Where the word "figures" appears in a line below, copy the whole line.

Data provided =>

*** Block opens ***

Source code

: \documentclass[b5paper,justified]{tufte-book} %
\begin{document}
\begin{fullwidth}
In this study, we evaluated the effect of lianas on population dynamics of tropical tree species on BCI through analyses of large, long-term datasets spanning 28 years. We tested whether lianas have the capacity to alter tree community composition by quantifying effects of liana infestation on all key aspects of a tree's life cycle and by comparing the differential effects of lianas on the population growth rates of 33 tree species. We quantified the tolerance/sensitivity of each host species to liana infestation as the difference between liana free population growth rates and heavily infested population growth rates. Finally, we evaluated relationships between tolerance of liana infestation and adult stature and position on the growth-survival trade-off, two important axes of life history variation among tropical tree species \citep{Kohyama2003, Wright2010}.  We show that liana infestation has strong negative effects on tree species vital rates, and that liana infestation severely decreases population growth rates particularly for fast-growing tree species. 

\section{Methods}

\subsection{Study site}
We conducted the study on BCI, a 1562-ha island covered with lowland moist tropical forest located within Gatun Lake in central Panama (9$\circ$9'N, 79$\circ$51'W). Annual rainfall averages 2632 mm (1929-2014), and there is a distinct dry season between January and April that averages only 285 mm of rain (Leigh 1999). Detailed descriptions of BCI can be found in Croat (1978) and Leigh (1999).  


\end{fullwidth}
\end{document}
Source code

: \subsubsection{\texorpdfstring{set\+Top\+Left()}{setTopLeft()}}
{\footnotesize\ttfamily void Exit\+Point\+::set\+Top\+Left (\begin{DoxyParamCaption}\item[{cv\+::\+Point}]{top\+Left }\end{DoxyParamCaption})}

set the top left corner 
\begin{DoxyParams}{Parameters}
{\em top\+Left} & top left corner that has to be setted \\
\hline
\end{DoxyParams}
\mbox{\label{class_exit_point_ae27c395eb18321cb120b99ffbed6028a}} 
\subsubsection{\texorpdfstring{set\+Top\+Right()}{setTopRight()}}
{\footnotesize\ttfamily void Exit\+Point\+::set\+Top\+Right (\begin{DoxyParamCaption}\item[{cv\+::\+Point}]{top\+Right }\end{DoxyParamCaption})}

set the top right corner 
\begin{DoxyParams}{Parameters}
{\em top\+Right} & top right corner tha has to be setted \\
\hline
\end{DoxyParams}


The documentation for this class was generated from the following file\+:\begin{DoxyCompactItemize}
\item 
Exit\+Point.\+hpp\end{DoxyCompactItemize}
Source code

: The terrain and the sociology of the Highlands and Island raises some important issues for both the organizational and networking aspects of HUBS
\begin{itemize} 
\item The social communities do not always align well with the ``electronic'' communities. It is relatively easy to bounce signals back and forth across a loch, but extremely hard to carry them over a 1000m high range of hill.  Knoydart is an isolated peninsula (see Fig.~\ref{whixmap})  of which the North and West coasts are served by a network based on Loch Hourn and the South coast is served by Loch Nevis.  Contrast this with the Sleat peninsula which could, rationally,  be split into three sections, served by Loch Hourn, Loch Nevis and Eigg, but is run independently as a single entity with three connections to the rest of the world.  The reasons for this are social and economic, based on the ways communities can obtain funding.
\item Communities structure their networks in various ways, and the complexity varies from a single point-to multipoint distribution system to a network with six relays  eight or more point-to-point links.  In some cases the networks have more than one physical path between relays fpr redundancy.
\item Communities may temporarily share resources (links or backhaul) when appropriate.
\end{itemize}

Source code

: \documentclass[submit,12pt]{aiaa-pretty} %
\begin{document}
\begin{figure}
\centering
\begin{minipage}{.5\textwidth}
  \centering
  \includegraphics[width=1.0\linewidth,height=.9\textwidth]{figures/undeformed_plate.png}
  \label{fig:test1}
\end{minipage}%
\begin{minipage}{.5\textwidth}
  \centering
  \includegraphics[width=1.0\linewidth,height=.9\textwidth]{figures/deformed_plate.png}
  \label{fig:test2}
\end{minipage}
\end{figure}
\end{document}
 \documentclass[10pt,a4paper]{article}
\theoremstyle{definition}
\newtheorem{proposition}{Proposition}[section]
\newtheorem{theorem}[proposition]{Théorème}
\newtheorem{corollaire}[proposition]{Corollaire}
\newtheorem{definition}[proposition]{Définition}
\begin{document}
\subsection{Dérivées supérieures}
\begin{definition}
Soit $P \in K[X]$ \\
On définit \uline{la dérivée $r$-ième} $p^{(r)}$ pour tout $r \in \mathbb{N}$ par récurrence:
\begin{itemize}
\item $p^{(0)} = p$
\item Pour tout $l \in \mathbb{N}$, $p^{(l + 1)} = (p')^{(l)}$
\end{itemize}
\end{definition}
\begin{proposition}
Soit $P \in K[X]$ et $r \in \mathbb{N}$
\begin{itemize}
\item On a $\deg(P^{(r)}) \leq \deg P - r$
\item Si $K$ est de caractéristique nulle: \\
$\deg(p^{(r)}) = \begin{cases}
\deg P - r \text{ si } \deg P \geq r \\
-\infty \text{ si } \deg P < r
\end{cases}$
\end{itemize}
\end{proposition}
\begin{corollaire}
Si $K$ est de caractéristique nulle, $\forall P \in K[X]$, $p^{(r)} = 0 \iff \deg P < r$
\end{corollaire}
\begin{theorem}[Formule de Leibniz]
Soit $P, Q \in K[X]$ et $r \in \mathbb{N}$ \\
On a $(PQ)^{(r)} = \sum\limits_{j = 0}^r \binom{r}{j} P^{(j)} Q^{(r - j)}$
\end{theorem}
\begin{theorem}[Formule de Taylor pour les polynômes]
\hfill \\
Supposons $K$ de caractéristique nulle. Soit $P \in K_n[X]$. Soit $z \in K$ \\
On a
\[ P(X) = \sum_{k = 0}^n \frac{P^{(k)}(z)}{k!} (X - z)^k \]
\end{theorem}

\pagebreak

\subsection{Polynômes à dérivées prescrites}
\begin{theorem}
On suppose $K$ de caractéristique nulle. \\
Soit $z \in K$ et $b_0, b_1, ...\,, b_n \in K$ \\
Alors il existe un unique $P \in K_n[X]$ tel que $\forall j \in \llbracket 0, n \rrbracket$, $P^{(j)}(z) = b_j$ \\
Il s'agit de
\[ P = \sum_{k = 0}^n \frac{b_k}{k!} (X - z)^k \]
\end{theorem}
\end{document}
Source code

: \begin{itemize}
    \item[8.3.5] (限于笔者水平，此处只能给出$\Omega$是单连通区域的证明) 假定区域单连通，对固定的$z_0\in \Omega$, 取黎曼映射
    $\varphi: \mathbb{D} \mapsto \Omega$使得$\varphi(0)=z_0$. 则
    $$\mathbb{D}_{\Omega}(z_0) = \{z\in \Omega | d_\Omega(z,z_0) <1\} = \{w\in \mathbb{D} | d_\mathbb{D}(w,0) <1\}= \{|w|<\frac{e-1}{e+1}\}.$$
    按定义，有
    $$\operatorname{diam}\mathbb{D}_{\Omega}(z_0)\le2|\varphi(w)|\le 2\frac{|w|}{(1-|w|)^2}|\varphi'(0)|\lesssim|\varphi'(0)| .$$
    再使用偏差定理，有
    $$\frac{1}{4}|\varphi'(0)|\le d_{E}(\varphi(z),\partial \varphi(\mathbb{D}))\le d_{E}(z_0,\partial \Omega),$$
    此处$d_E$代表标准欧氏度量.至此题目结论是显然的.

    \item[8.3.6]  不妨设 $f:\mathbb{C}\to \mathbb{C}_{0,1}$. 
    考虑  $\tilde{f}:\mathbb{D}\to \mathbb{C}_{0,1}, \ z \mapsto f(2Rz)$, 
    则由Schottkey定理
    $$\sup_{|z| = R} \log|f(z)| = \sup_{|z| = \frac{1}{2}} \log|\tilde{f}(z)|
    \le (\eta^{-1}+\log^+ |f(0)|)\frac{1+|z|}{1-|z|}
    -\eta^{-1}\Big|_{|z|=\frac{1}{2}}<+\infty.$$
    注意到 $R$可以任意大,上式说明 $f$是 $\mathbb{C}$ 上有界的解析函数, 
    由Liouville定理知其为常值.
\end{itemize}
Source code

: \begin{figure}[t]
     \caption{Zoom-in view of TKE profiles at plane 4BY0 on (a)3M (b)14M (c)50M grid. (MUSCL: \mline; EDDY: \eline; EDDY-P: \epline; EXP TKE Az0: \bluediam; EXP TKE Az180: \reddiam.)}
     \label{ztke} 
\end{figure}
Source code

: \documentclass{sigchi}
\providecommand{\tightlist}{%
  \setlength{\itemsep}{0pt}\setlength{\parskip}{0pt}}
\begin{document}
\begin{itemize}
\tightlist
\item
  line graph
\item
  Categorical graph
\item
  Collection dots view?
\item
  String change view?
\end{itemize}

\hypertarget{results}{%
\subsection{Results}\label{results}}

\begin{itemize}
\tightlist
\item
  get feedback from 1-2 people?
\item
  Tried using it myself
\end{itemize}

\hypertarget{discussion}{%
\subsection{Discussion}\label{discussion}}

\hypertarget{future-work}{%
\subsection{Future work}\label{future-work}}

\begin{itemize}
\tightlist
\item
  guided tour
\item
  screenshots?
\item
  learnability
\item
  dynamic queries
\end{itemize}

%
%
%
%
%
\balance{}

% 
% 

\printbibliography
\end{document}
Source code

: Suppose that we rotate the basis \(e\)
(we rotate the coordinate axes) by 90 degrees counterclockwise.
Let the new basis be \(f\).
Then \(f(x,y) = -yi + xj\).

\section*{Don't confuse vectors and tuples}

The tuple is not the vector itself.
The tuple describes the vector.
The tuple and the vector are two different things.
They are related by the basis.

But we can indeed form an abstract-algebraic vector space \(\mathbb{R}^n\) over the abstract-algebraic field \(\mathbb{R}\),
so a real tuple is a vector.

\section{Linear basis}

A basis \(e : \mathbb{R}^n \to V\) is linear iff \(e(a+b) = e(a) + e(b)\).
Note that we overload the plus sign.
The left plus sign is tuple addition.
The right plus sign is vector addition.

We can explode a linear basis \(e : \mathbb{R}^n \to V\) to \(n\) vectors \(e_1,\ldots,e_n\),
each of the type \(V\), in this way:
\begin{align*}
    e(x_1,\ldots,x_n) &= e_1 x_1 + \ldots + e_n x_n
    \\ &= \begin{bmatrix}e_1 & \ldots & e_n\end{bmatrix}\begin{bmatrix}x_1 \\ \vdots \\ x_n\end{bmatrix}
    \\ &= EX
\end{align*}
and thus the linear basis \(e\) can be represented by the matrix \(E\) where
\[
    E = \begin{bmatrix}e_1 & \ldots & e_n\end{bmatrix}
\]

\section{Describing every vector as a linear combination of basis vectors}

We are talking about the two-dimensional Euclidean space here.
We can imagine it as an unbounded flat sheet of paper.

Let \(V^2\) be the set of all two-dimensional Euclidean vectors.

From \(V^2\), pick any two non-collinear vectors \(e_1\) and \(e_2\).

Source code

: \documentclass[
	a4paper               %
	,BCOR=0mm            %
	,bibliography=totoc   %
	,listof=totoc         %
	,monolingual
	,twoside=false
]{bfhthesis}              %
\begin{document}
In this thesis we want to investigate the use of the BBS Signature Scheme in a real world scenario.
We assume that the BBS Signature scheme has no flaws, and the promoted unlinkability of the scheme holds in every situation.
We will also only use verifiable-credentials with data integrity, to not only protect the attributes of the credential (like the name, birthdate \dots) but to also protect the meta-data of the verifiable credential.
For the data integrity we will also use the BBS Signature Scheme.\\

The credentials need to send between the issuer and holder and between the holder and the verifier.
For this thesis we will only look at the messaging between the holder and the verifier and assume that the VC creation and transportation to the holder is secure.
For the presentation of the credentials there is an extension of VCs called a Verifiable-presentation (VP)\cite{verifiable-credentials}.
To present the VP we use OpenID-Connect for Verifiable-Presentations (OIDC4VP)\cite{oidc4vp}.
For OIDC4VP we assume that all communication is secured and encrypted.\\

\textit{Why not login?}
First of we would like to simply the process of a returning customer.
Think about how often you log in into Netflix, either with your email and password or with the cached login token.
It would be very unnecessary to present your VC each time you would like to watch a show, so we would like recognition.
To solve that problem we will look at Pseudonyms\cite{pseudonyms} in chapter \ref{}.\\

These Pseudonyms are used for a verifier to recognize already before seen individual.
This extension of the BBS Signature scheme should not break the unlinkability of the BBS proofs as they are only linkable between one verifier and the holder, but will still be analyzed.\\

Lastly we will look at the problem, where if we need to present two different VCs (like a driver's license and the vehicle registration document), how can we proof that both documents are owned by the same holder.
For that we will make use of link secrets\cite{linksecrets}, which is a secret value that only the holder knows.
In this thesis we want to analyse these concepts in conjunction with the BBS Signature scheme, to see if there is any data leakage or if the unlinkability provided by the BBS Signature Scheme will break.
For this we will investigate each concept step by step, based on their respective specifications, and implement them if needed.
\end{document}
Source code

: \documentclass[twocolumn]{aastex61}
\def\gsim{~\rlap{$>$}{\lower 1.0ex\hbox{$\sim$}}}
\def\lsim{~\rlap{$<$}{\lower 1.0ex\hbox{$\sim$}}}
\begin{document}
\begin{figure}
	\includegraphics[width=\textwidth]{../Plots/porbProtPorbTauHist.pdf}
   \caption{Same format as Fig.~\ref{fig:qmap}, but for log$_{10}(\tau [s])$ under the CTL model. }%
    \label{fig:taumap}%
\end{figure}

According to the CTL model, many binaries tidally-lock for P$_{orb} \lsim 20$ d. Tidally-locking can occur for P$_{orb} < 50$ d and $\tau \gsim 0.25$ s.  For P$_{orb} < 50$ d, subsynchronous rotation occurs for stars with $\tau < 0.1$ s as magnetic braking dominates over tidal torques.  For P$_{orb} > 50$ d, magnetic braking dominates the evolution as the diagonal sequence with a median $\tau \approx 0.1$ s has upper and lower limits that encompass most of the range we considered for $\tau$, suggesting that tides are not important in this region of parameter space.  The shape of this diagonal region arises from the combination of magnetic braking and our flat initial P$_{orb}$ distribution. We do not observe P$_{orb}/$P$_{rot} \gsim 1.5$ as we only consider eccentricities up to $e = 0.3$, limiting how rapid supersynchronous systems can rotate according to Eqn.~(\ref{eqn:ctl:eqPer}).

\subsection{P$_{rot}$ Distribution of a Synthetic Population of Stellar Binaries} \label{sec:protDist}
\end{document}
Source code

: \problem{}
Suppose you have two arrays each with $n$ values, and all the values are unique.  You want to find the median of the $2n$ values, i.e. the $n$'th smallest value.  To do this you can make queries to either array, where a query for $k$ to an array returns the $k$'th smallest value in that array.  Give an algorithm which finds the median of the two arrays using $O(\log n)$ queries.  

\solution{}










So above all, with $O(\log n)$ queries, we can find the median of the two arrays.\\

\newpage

*** Block closes ***

Answer area =>
  \includegraphics[width=1.0\linewidth,height=.9\textwidth]{figures/undeformed_plate.png}
  \includegraphics[width=1.0\linewidth,height=.9\textwidth]{figures/deformed_plate.png}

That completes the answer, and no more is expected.